Perhaps this is why studying the Bible for a living can make me feel uncomfortable. I know, deep down, that I am still figuring this stuff out and that when I write about it, it can appear as if I already have it figured out, as if I am not still in process and that my Bible is not still full of question marks. And to be honest, I can sometimes fool myself into thinking I do have it figured out. People are paying me to do this. Other people are reading my stuff. Clearly, I can consider myself some sort of authority. But the truth is, I can write with certainty while feeling very uncertain. And I can write with clarity, while feeling very unclear about a topic. This is because I am a professional writer. I am not a professional Christian. Nor do I want to be.

I want to start looking at my Christian writing not as an attempt to help explain the Bible to people, but as an attempt to do what my pastor talked about on Sunday: a way to work with the church body toward an understanding, together. Rather than feeling the pressure to find the answers, I want to give myself permission to hold onto the questions, confess when I am uncertain, and write from a more honest place. I think this will help open my faith back up to me, taking what I like to stifle with study and knowledge and turning it over so that I can again see its mystery and beauty.

2 COMMENT

  1. Paul J. Pastor | 30th Nov 17

    I think you’re onto something Andrea. I have felt this too (I am also a full-time writer, both in my own name and for mostly Christian clients). I have by no means figured this out, but I have begun to stumble towards a more satisfying relationship with scripture.

    A while ago, I went through a few years of a churning kind of renewal. Not an explosion of new faith—more of a simmering, crockpot kind of second conversion, where God just slowly cooks you. During that time (this came after 7 years of theological education, winning my seminary’s highest award for Hebrew exegesis, and serving in multiple churches), I simply saw that all my relationship to the word was to use it. It was a tool. I had been patterned to use it for the benefit of my communities, without ever stopping to question if the thing before had a life of its own (which, of course, it tells us itself that it does: “living and active…”).

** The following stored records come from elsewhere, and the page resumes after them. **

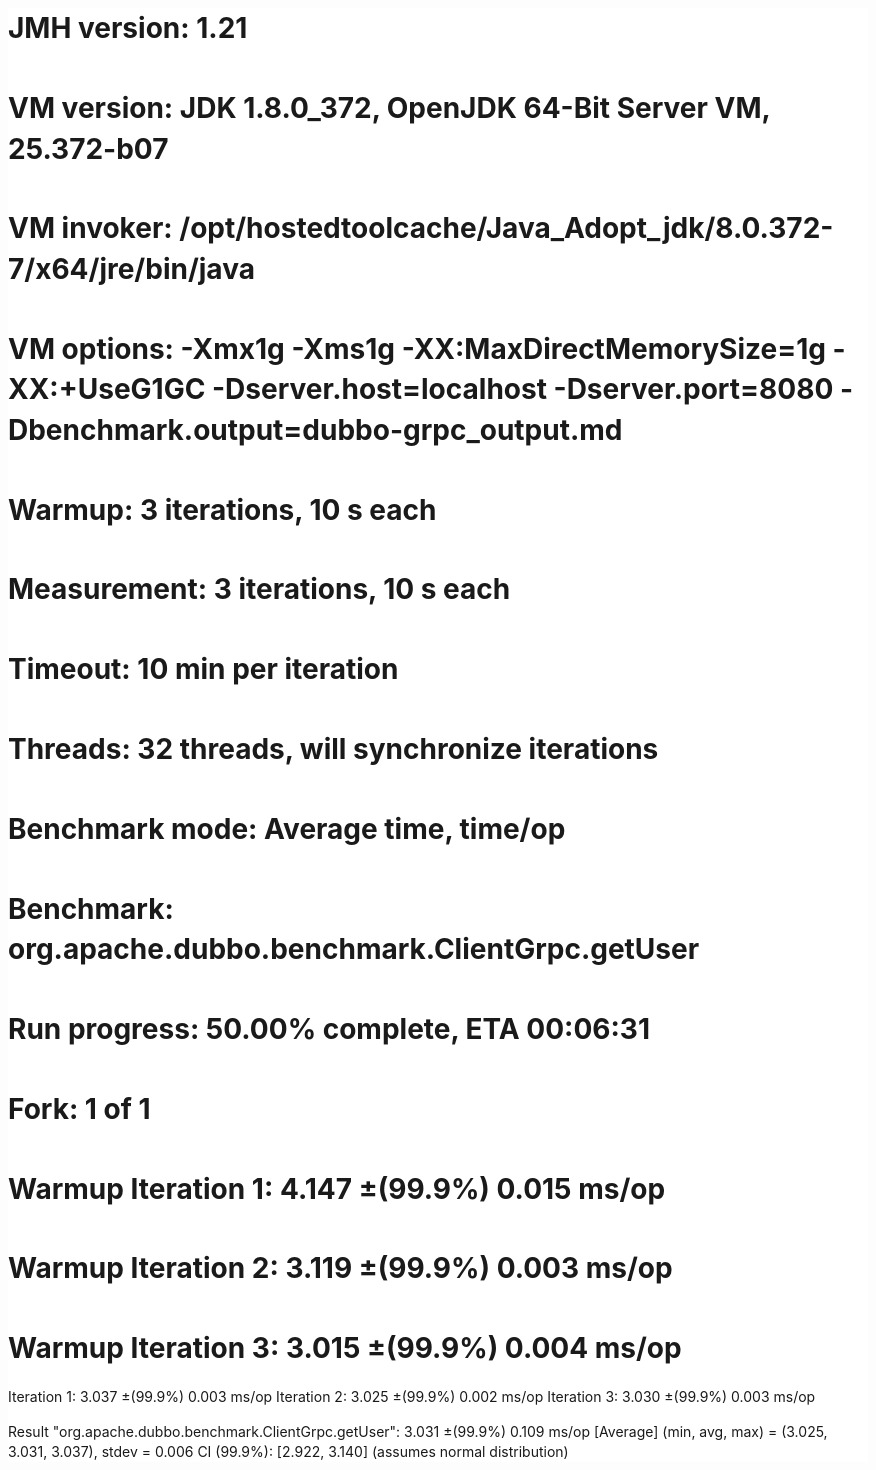 
# JMH version: 1.21
# VM version: JDK 1.8.0_372, OpenJDK 64-Bit Server VM, 25.372-b07
# VM invoker: /opt/hostedtoolcache/Java_Adopt_jdk/8.0.372-7/x64/jre/bin/java
# VM options: -Xmx1g -Xms1g -XX:MaxDirectMemorySize=1g -XX:+UseG1GC -Dserver.host=localhost -Dserver.port=8080 -Dbenchmark.output=dubbo-grpc_output.md
# Warmup: 3 iterations, 10 s each
# Measurement: 3 iterations, 10 s each
# Timeout: 10 min per iteration
# Threads: 32 threads, will synchronize iterations
# Benchmark mode: Average time, time/op
# Benchmark: org.apache.dubbo.benchmark.ClientGrpc.getUser

# Run progress: 50.00% complete, ETA 00:06:31
# Fork: 1 of 1
# Warmup Iteration   1: 4.147 ±(99.9%) 0.015 ms/op
# Warmup Iteration   2: 3.119 ±(99.9%) 0.003 ms/op
# Warmup Iteration   3: 3.015 ±(99.9%) 0.004 ms/op
Iteration   1: 3.037 ±(99.9%) 0.003 ms/op
Iteration   2: 3.025 ±(99.9%) 0.002 ms/op
Iteration   3: 3.030 ±(99.9%) 0.003 ms/op


Result "org.apache.dubbo.benchmark.ClientGrpc.getUser":
  3.031 ±(99.9%) 0.109 ms/op [Average]
  (min, avg, max) = (3.025, 3.031, 3.037), stdev = 0.006
  CI (99.9%): [2.922, 3.140] (assumes normal distribution)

    It struck me: there were words for “using” a living thing—and all of them were exploitative. I was doing stuff with the Bible—and doing it so well that it was doing nothing to me. Yes, I was paid for all this, but the issue had absolutely nothing to do with the exchange of money: I would have commodified the Bible for free! The problem was with what I thought the Word was and for. The problem was that I saw myself and the bible in wrong relationship to one another, and that I saw the bible as being for me, when really, we both were serving a purpose larger than either of us. When I saw that many of the verses about seeing but not perceiving/hearing but not listening were true of me. I became briefly (read, for like, a year) terrified. I was the man in James who looks into the mirror, then turns and forgets his face. I knew what it felt like to have ears but not hear. And it had felt FINE. For years.

    Bottom line: The Bible’s depth, mystery, horror, joy, confusion, resolution, and all its other happy and haunting qualities were restored to me when I began to approach it as a thing the Holy Spirit had given a life of its own.

    My hope is that we both notice that your excellent question at the heart of this post is likely here to point us to an opportunity to grow in love for the person of Jesus, by the Word turning around in our hands to act upon us. Moving from a tool to a living and dangerous thing, whose only mission is to divide soul from spirit, flesh and bone, so that the light can get into us.

    Wishing you well in Jesus,
    -p

  2. Paul J. Pastor | 30th Nov 17

    Ugh, and like every true writer I now see every typo in the above comment as if it was written in fire on Belshazzar’s wall. Spellcheck, Paul!